Tuesday, March 30, 2010

Burnt Peanut Butter...

It’s funny how when you live somewhere you don’t realize how much it stinks…well…that is if the smell means something to you. I lived for years out past the potato processing plant…when it was French fry day…it was glorious…when it wasn’t…UGHHH!!! I’ve lived on feedlots…where the smell of manure still smells like home (in moderation of course)… I lived near a meat processing plant…where in addition to watching the entrails fall off the conveyer belt, the smell on a hot July day was enough to make you gag… I lived near the cheese factory…and even when I worked there years later I still had problems not losing my lunch on certain days… But I never gave much thought to the sugar beet factory as a source of negative odors…that is until I went to college and everyone complained about it: “It smells like burnt peanut butter.” I have to admit, that after they said that…I closed my eyes in the midst of the next campaign…and I could indeed envision (or is the right word “ensmell”) burnt peanut butter…and it was refreshing and full of memories.

My granddad worked at the sugar beet factory in some fashion or another for over forty years. The smell of campaign…that offended so many delicate olfactory senses…was and still is one of the best remembered smells from my childhood. Granddad was…to a little boy…a towering man…his hands were huge…and his feet even bigger. I remember hiding from him more often than not when I was young…usually because my cousins and I had done something wrong. It’s funny to look back on now…because Granddad wasn’t the one we were most afraid of…I’ll have to tell you about Grandma sometime…

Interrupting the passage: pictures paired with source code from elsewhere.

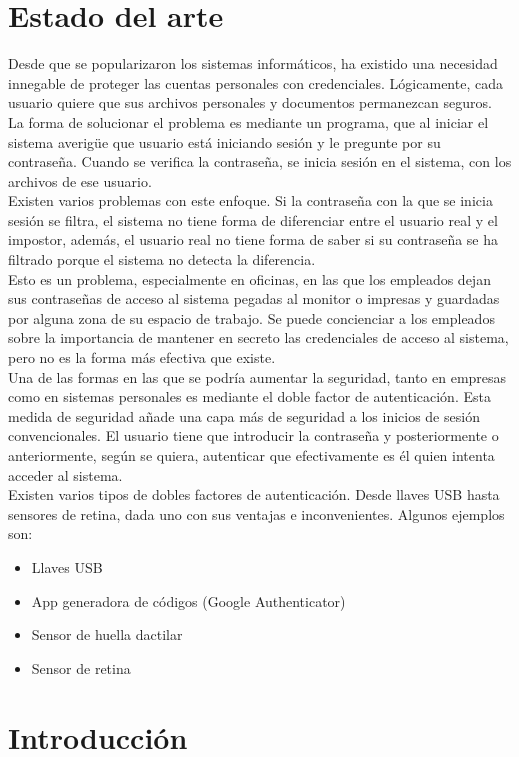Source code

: \documentclass[titlepage]{article}
\begin{document}
\section{Estado del arte}
Desde que se popularizaron los sistemas informáticos, ha existido una necesidad innegable de proteger las cuentas personales con credenciales. Lógicamente, cada usuario quiere que sus archivos personales y documentos permanezcan seguros. La forma de solucionar el problema es mediante un programa, que al iniciar el sistema averigüe que usuario está iniciando sesión y le pregunte por su contraseña. Cuando se verifica la contraseña, se inicia sesión en el sistema, con los archivos de ese usuario.\\Existen varios problemas con este enfoque. Si la contraseña con la que se inicia sesión se filtra, el sistema no tiene forma de diferenciar entre el usuario real y el impostor, además, el usuario real no tiene forma de saber si su contraseña se ha filtrado porque el sistema no detecta la diferencia.\\Esto es un problema, especialmente en oficinas, en las que los empleados dejan sus contraseñas de acceso al sistema pegadas al monitor o impresas y guardadas por alguna zona de su espacio de trabajo. Se puede concienciar a los empleados sobre la importancia de mantener en secreto las credenciales de acceso al sistema, pero no es la forma más efectiva que existe.\\Una de las formas en las que se podría aumentar la seguridad, tanto en empresas como en sistemas personales es mediante el doble factor de autenticación. Esta medida de seguridad añade una capa más de seguridad a los inicios de sesión convencionales. El usuario tiene que introducir la contraseña y posteriormente o anteriormente, según se quiera, autenticar que efectivamente es él quien intenta acceder al sistema.\\Existen varios tipos de dobles factores de autenticación. Desde llaves USB hasta sensores de retina, dada uno con sus ventajas e inconvenientes. Algunos ejemplos son:
\begin{itemize}
	\item Llaves USB
	\item App generadora de códigos (Google Authenticator)
	\item Sensor de huella dactilar
	\item Sensor de retina
\end{itemize}
\section{Introducción}
\end{document}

Even though he dropped out of high school to raise a family, he is one of the most knowledgeable people I know. Granddad always had the Discovery Channel on the television…and was a subscriber to every Time-Life book series available…and he had a state-of-the-art wood shop (at least it was to me) where he taught us how to build book cases and rubber-band guns… I learned so much from working alongside Granddad…and have forgotten more than I’d care to admit.

When I was eleven, I skipped school…at least to my recollection…and got to go with Granddad to work at the sugar beet factory. The task at hand that day: band the baby Peregrine Falcons nested at the top of the towers at the factory. I know that the Fish & Game was there…and I think one of the news stations too…but all I remember was Granddad. I was too afraid to admit to him that I was afraid of heights and that the elevator ride to the top of the towers about made me hyperventilate.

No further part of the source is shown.